You-Are-There-Reading At A Grave

In Anne Fadiman’s book Ex Libris, she has a chapter in which she explores the delights of what she calls You-Are-There-Reading experiences.

I’ve never equaled the sensory verisimilitude of my friend Adam, who once read the ninth book of the Odyssey, in Greek, in what is believed to be the Cyclops’s cave, a Sicilian grotto Homerically redolent of sheep turds. But I have read Yeats in Sligo, Isak Dinesen in Kenya, and John Muir in the Sierras. By far my finest You Are There hour, however, was spent reading the journals of John Wesley Powell, the one-armed Civil War veteran who led the first expedition down the Colorado River, while I was camped at Granite Rapids in the bottom of the Grand Canyon.

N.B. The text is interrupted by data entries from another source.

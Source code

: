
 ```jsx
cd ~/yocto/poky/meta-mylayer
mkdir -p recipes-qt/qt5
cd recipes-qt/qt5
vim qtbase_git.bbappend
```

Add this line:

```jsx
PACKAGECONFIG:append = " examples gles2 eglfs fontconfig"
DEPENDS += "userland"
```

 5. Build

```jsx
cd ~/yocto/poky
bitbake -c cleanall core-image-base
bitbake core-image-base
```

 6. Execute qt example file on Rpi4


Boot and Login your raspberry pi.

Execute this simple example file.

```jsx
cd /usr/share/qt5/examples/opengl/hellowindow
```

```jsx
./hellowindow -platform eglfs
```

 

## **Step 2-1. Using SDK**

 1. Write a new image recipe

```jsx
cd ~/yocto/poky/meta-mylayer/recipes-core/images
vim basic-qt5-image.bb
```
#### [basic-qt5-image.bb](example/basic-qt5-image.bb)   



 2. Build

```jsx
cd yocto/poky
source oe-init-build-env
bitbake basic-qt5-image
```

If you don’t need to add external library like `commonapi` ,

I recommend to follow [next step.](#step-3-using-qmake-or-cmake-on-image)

Ever since reading this, I have sought out my own You-Are-There-Reading experiences around the world. Naturally, some of these experiences have been at gravesites. There is nothing quite like reading poetry or correspondence aloud at a grave.

I think what is so amazing when You-Are-There-Reading-At-A-Grave is that you experience a closeness to the author by virtue of being close to his or her physical remains while, AT THE SAME TIME, experiencing a closeness to the author by virtue of making contact with their soul through their words.

As John Milton says, “For books are not absolutely dead things, but do contain a potency of life in them to be as active as that soul was whose progeny they are; nay, they do preserve as in a vial the purest efficacy and extraction of that living intellect that bred them.”

A text always seems more emphatic and memorable when read in the place it is set, or that it describes, or where its author was from, or where its author is buried.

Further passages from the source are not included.